Change in vdsm[master]: v2v: Convert VM from external source to Data Domain

nsoffer Tue, 10 Mar 2015 14:34:46 -0700

Nir Soffer has posted comments on this change.

Change subject: v2v: Convert VM from external source to Data Domain
......................................................................



Patch Set 9:

(32 comments)

Reviewed only v2v, will review the rest when its done.
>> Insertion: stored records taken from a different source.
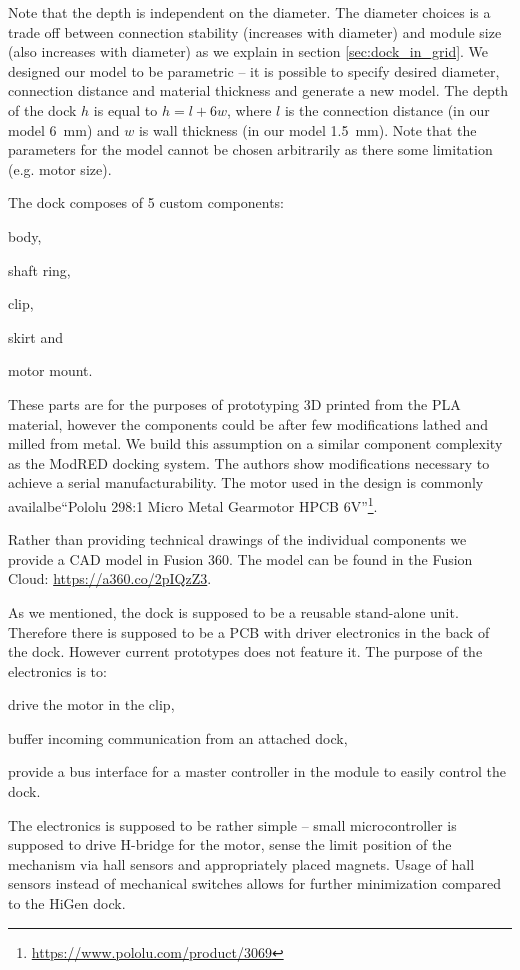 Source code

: Note that the depth is independent on the diameter. The diameter choices is a
trade off between connection stability (increases with diameter) and module size
(also increases with diameter) as we explain in section \ref{sec:dock_in_grid}.
We designed our model to be parametric -- it is possible to specify desired
diameter, connection distance and material thickness and generate a new model.
The depth of the dock $h$ is equal to $h=l+6w$, where $l$ is the connection
distance (in our model 6~mm) and $w$ is wall thickness (in our model 1.5~mm).
Note that the parameters for the model cannot be chosen arbitrarily as there
some limitation (e.g. motor size).

The dock composes of 5 custom components:
\begin{enumerate*}
    \item body,
    \item shaft ring,
    \item clip,
    \item skirt and
    \item motor mount.
\end{enumerate*}
These parts are for the purposes of prototyping 3D printed from the PLA
material, however the components could be after few modifications lathed and
milled from metal. We build this assumption on a similar component complexity as
the ModRED docking system\cite{hossain_towards_2014}. The authors show
modifications necessary to achieve a serial manufacturability. The motor used in
the design is commonly availalbe``Pololu 298:1 Micro Metal Gearmotor HPCB
6V''\footnote{\url{https://www.pololu.com/product/3069}}.

Rather than providing technical drawings of the individual components we provide
a CAD model in Fusion 360. The model can be found in the Fusion Cloud:
\url{https://a360.co/2pIQzZ3}.

As we mentioned, the dock is supposed to be a reusable stand-alone unit.
Therefore there is supposed to be a PCB with driver electronics in the back of
the dock. However current prototypes does not feature it. The purpose of the
electronics is to:
\begin{enumerate*}
    \item drive the motor in the clip,
    \item buffer incoming communication from an attached dock,
    \item provide a bus interface for a master controller in the module to
    easily control the dock.
\end{enumerate*}
The electronics is supposed to be rather simple -- small microcontroller is
supposed to drive H-bridge for the motor, sense the limit position of the
mechanism via hall sensors and appropriately placed magnets. Usage of hall
sensors instead of mechanical switches allows for further minimization compared
to the HiGen dock.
https://gerrit.ovirt.org/#/c/37509/9/vdsm/v2v.py
File vdsm/v2v.py:

Line 134: def abort_job(jobId):
Line 135:     global _jobs
Line 136:     with _lock:
Line 137:         if jobId not in _jobs:
Line 138:             return errCode['invalidV2VJob']
This code is repeated:

    with lock:
        if no such job:
            return invalid job error

Lets helpers for adding, getting and removing jobs:

    def _get_job(id):
        with _lock:
            if id not in _jobs:
                raise NoSuchJob(id)
            return _jobs[id]

    def _add_job(id, job):
        with _lock:
            if id in _jobs:
                raise JobExists(id)
            _jobs[id] = job

    def _remove_job(id):
        with _lock:
            if id not in _jobs:
                raise NoSuchJob(id)
            del _jobs[id]

The upper layer should catch these errors and return the proper error code - 
for example:

    try:
        whatever...
    except V2VError as e:
        return response.error(code=e.code,
                              message=e.message)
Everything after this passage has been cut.